İsrâiloğulları arasında biri ala tenli (abraş), biri kel, biri de kör üç kişi vardı. Allah Teâlâ onları sınamak istedi ve kendilerine bir melek gönderdi. İşte o üç kişinin (abraş, kel ve kör) kıssası ile ilgili hadis-i şerifi yazımızda okuyabilirsiniz.
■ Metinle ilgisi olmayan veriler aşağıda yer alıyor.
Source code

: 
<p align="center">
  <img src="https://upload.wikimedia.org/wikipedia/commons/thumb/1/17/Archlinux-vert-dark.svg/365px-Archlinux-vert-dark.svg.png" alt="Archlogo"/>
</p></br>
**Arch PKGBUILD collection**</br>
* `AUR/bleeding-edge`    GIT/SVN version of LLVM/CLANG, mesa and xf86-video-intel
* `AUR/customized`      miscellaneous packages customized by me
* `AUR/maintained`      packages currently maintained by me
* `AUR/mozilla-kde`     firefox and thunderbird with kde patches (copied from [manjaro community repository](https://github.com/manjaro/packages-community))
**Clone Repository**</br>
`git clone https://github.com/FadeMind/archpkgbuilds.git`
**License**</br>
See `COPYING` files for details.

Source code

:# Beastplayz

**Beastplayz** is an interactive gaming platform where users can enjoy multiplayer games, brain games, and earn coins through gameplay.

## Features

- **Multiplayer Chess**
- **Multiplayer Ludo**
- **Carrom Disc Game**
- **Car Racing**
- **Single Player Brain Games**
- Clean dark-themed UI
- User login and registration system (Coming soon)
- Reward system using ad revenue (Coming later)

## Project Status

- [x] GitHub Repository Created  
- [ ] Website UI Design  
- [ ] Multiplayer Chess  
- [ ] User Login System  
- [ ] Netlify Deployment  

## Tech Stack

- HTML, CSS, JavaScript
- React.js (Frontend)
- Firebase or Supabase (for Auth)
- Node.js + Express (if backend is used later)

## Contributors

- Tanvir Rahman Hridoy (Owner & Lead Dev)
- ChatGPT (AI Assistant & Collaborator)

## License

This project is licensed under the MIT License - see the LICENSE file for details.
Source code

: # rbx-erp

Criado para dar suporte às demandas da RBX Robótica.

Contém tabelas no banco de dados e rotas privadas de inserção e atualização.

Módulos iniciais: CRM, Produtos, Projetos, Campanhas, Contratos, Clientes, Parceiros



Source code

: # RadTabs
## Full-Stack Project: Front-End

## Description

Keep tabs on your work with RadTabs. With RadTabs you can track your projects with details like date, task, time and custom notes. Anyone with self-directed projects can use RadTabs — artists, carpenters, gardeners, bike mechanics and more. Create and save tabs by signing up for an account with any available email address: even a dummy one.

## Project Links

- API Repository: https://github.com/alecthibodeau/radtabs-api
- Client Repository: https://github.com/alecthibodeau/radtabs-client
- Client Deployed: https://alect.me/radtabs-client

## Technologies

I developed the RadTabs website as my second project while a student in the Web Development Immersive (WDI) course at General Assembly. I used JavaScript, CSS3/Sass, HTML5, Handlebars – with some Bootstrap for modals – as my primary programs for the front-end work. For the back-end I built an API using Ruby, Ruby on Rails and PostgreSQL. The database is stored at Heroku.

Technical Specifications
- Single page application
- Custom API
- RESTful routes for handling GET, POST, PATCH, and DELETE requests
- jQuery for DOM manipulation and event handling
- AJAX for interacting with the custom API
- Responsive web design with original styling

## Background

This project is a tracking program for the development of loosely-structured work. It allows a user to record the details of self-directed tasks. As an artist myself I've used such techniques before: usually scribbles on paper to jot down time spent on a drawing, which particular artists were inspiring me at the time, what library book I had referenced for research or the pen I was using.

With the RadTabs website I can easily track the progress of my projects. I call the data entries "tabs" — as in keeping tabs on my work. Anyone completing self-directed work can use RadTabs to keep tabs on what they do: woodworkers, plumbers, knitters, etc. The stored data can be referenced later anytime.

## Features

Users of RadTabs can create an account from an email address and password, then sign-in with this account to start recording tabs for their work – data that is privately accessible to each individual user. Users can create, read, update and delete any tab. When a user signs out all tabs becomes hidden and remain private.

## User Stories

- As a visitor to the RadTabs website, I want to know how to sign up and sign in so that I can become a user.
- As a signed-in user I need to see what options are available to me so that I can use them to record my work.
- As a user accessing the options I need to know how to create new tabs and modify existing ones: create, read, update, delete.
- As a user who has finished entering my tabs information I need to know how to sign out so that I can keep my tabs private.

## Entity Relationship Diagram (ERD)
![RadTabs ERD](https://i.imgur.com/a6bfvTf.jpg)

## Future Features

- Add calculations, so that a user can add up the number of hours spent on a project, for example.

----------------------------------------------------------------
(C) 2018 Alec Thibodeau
Ebû Hüreyre radıyallâhu anh’dan rivâyet edildiğine göre kendisi, Nebî sallâllâhu aleyhi ve sellem’in şöyle buyurduğunu işitmiştir:

BİRİ ABRAŞ, BİRİ KEL, BİRİ DE KÖR ÜÇ KİŞİNİN KISSASI

“İsrâiloğulları arasında biri ala tenli (abraş), biri kel, biri de kör üç kişi vardı. Allah Teâlâ onları sınamak istedi ve kendilerine bir melek gönderdi.

Melek ala tenliye geldi:

- En çok istediğin şey nedir, dedi. Ala tenli:

- Güzel (bir) renk, güzel (bir) ten ve insanların iğrendiği şu hâlin benden giderilmesi, dedi. Melek onu sıvazladı ve ala ten gitti, rengi güzelleşti. Melek bu defa:

- En çok sahip olmak istediğin mal nedir, dedi. Adam:

- Deve (yahut da sığır)dır, dedi. Ona on aylık gebe bir deve verildi.

Melek:

- Allah sana bu deveyi bereketli kılsın, diye duâ etti. Sonra kele gelerek:

- En çok istediğin şey nedir, dedi. Kel:

- Güzel (bir) saç ve insanları benden uzaklaştıran şu kelliğin giderilmesi dedi. Melek onu sıvazladı, kelliği kayboldu. Kendisine gür ve güzel (bir) saç verildi. Melek sordu:

- En çok sahip olmak istediğin mal nedir? Adam:

- Sığır, dedi. Ona da gebe bir inek verildi. Melek:

- Allah sana bunu bereketli kılsın, diye duâ ettikten sonra körün yanına geldi ve:

- En çok istediğin şey nedir, dedi. Kör:

- Allâh’ın gözlerimi bana geri vermesini ve insanları görmeyi çok istiyorum, dedi. Melek (onun gözlerini) sıvazladı. Allah onun gözlerini iâde etti. Bu defa Melek:

- En çok sahip olmak istediğin şey nedir, dedi. O da:

- Koyun, dedi. Bunun üzerine ona döl veren bir gebe koyun verildi.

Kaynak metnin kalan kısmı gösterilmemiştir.